She didn’t look at him while he undressed. She couldn’t. She had never seen a man naked. He got in bed and began to fondle and kiss her. She waited to feel something, but didn’t until he began suckling her and his fingers found their way past her belly to the lips of her vagina.
“Open your legs,” he said, and she did, eager now for what would come.
He was on top of her now with one hand beneath her hip. “Take me in.”
She didn’t know what he meant, and when she didn’t respond, she suddenly felt the pressure of his penis, big and thick against her, and stiffened. “Relax. You’ll adjust to me in a minute.”
“Ow!” She screamed, as he tore into her. She had never felt such pain.
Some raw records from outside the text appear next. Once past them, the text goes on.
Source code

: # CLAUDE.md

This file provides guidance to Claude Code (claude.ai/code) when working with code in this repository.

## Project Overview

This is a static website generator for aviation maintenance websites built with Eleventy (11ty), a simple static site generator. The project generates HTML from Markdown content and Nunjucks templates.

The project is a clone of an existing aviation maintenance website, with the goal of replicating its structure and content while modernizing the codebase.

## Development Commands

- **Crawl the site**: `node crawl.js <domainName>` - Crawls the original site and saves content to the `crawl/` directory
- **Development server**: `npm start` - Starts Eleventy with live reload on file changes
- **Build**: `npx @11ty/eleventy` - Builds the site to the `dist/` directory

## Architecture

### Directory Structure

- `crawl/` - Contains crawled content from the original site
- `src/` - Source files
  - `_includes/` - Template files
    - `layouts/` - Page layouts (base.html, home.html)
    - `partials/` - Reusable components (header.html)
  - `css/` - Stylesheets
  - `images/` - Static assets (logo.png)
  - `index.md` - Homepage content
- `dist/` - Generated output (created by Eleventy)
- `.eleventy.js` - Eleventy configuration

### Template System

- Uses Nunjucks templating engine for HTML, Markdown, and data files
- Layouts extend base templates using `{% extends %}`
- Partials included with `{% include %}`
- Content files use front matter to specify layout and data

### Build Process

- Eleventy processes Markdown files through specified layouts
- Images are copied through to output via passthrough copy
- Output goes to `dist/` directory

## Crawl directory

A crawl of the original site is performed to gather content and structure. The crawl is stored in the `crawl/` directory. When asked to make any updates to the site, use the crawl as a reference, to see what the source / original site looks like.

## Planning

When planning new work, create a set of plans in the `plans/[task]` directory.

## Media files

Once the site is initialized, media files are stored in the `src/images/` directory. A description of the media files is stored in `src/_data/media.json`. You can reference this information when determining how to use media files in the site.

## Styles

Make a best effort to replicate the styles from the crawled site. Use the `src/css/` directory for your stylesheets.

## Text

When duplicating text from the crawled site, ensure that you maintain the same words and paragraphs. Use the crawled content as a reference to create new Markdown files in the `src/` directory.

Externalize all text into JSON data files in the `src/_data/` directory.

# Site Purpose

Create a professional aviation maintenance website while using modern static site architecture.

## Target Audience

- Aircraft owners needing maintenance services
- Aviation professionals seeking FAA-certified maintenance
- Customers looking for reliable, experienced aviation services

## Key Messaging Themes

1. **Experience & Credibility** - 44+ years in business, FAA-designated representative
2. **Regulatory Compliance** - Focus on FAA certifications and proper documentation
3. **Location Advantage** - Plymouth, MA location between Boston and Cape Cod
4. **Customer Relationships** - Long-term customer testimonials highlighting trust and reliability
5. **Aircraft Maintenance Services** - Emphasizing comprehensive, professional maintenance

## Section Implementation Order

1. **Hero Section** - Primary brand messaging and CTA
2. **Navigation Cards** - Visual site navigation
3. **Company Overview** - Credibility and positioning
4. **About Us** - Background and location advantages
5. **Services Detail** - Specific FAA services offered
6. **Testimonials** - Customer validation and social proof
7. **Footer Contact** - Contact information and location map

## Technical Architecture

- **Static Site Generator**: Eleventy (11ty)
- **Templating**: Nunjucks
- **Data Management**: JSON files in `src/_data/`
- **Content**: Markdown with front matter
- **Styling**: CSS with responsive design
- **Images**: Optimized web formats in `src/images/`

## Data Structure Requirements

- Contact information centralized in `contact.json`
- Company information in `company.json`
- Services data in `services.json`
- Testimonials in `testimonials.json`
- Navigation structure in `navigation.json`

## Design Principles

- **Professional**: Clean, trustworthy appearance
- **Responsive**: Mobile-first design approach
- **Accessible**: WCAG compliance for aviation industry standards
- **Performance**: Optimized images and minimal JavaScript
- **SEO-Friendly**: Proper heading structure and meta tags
Tears streamed down her face.

What the hell!”
He stopped and looked down at her. “Are you telling me this is your first time? My Lord, woman! Are you out of your mind?”
“Please,” she said.
“Please what?”
“I needed to do this.”
“I wish you’d told me.” He wiped her face with a corner of the sheet, bent to her breast and suckled her first gently and then vigorously.
“It’s all right,” she said, but he didn’t answer. After a while he began to move in a frenzied rhythm the way she imagined the men in her books did, but all she felt was the pressure of that large organ pushing into her. At last he stopped and pulled out of her.
“I’ve never been so shocked in my life,” he said later, lying beside her. “Let’s dress. It’s getting late, and I have to take you home.”
As they drove back to Pike Hill, he said very little, and she wondered if he was mad at her for some reason. Shouldn’t she be mad at him? He was supposed to make the earth move and volcanoes erupt, wasn’t he? But, except when he was sucking her breasts, all she’d felt was a deathly pain.
He parked in front of Thank the Lord Boarding House and cut the motor. “Why did you do this, Jolene? I want to know why a good-looking woman your age would throw away her virginity on a stranger, a man she doesn’t know a damned thing about. You haven’t asked me one question about myself. You don’t know whether I impregnated you. I can’t believe you did this.”
Fear streaked through her. She’d die if her next period didn’t come. “Did you?”
He turned and looked straight at her. “Hell no, I didn’t. I’m not crazy if you are. I pulled out. Look, I gotta be going. I know you feel badly, and I’m sorry, but I sure wish this hadn’t happened. I wasn’t even serious when I asked you to go home with me.”
“Then why did you ask me?”
“The answer to that question tells me a lot about a woman.”
“Are we going to see each other again?”
He shook his head. “Only when I deliver something to the shop. This was too much for me.”
He got out, went around to the passenger’s door and opened it. “I’ll walk you to your front door.”
She raised her head and laid back her shoulders. “Don’t bother. You were just as big a mistake for me as I was for you. Good-bye.”
“I didn’t say—”
She waved a hand in dismissal. “Whatever!”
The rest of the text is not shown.